Studies in diseases involving long-term treatments have shown an association between side effects and poor compliance [1921]. Additionally, studies among MS patients have shown that increased adherence leads to better patient outcomes and reduced healthcare utilization [5, 22, 23]. Thus, DMTs with better tolerability have the potential to improve outcomes and reduce resource use for RRMS patients, as a result of increased adherence.

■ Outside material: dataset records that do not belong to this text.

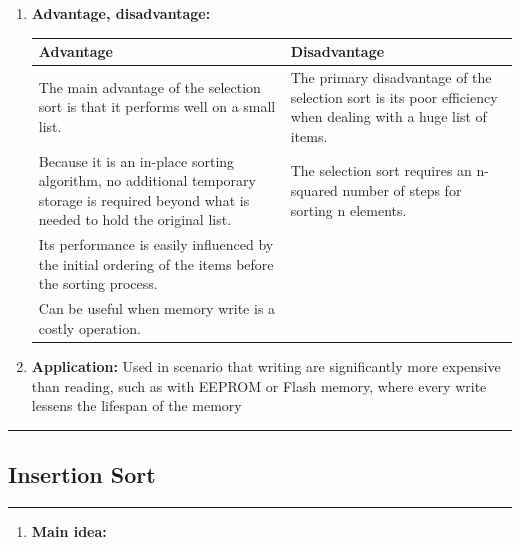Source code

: \documentclass[11pt,a4paper]{article}
\begin{document}
{\begin{enumerate}[label=\textbf{\arabic*})]
					\textbf{Bingo sort}
					In the bingo sort variant, items are ordered by repeatedly looking through the remaining items to find the greatest value and moving all items with that value to their final location. This is an efficient variant if there are many duplicate values. Indeed, selection sort does one pass through the remaining items for each item moved. Bingo sort does one pass for each value (not item): after an initial pass to find the biggest value, the next passes can move every item with that value to its final location while finding the next value
				\item \textbf{Advantage, disadvantage:}
					\begin{table}[H]
						\centering
						\begin{tabular}{|p{8cm}|p{8cm}|}
							\hline
							\textbf{Advantage} & \textbf{Disadvantage} \\
							\hline
							\hline
							The main advantage of the selection sort is that it performs well on a small list. 							 											& The primary disadvantage of the selection sort is its poor efficiency when dealing with a huge list of items. \\[12pt]
							Because it is an in-place sorting algorithm, no additional temporary storage is required beyond what is needed to hold the original list. 				& The selection sort requires an n-squared number of steps for sorting n elements. \\[12pt]
							\vspace{12pt}
							Its performance is easily influenced by the initial ordering of the items before the sorting process. 													& \\[12pt]
							\vspace{12pt}
							Can be useful when memory write is a costly operation.  																								& \\
							\hline
						\end{tabular}
					\end{table}
				\item \textbf{Application:}	
					Used in scenario that writing are significantly more expensive than reading, such as with EEPROM or Flash memory, where every write lessens the lifespan of the memory
			\end{enumerate}
			
		\rule{15cm}{0.1cm}
		\subsection{Insertion Sort}
		\rule{15cm}{0.1cm}
			\begin{enumerate}[label=\textbf{\arabic*})]
				\item \textbf{Main idea:}
			

\end{enumerate}}
\end{document}

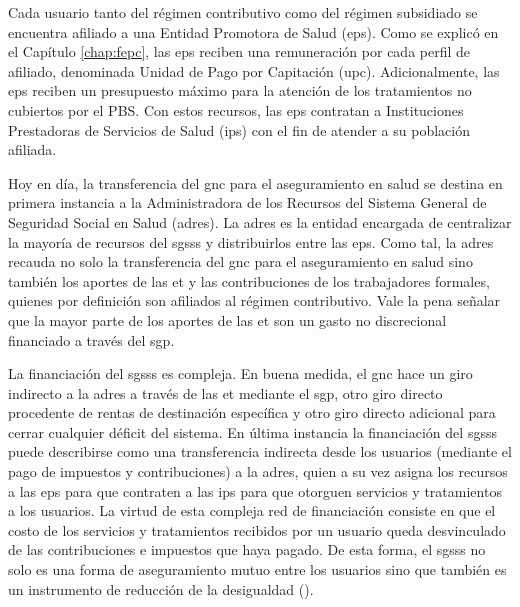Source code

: Cada usuario tanto del régimen contributivo como del régimen subsidiado se encuentra afiliado a una Entidad Promotora de Salud (\gls{eps}). Como se explicó en el Capítulo \ref{chap:fepc}, las \gls{eps} reciben una remuneración por cada perfil de afiliado, denominada Unidad de Pago por Capitación (\gls{upc}). Adicionalmente, las \gls{eps} reciben un presupuesto máximo para la atención de los tratamientos no cubiertos por el PBS. Con estos recursos, las \gls{eps} contratan a Instituciones Prestadoras de Servicios de Salud (\gls{ips}) con el fin de atender a su población afiliada.

Hoy en día, la transferencia del \gls{gnc} para el aseguramiento en salud se destina en primera instancia a la Administradora de los Recursos del Sistema General de Seguridad Social en Salud (\gls{adres}). La \gls{adres} es la entidad encargada de centralizar la mayoría de recursos del \gls{sgsss} y distribuirlos entre las \gls{eps}. Como tal, la \gls{adres} recauda no solo la transferencia del \gls{gnc} para el aseguramiento en salud sino también los aportes de las \gls{et} y las contribuciones de los trabajadores formales, quienes por definición son afiliados al régimen contributivo. Vale la pena señalar que la mayor parte de los aportes de las \gls{et} son un gasto no discrecional financiado a través del \gls{sgp}. 

La financiación del \gls{sgsss} es compleja. En buena medida, el \gls{gnc} hace un giro indirecto a la \gls{adres} a través de las \gls{et} mediante el \gls{sgp}, otro giro directo procedente de rentas de destinación específica y otro giro directo adicional para cerrar cualquier déficit del sistema. En última instancia la financiación del \gls{sgsss} puede describirse como una transferencia indirecta desde los usuarios (mediante el pago de impuestos y contribuciones) a la \gls{adres}, quien a su vez asigna los recursos a las \gls{eps} para que contraten a las \gls{ips} para que otorguen servicios y tratamientos a los usuarios. La virtud de esta compleja red de financiación consiste en que el costo de los servicios y tratamientos recibidos por un usuario queda desvinculado de las contribuciones e impuestos que haya pagado. De esta forma, el \gls{sgsss} no solo es una forma de aseguramiento mutuo entre los usuarios sino que también es un instrumento de reducción de la desigualdad (\cite{BID2012}).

Despite the consistency of results, there are several limitations of the study that should be noted. The small sample sizes did not allow for the detection of potential trends between the treatment groups. Although other oral DMTs such as teriflunomide (Aubagio®, Biogen) have recently been approved for use in RRMS, this study was limited to the two DMTs most commonly used at the time on PatientsLikeMe. Because accurate data were not publicly available to describe the true demographics of this subset of the MS population, it was not possible to use benchmark weighting to try to control for such differences. Additionally, many patients had started therapy several months before completing the survey, and given that all data was patient-reported, there is the potential for recall error regarding medication use, the side effects experienced or reasons for discontinuation. Those who agreed to participate might not be representative of the population of RRMS patients at large, who may not use internet, health-sharing sites, nor complete online surveys. Finally, the cross-sectional study design limited the ability to ascertain how the side effect experience may affect longer term adherence or prognostic outcomes.

In conclusion, the patient experience of fingolimod and dimethyl fumarate was similar for some measures and favored fingolimod for others. Future research involving a larger sample and a longitudinal design would be useful to provide further insights on real-world patient experiences and to examine the relationship between tolerability and adherence/persistence.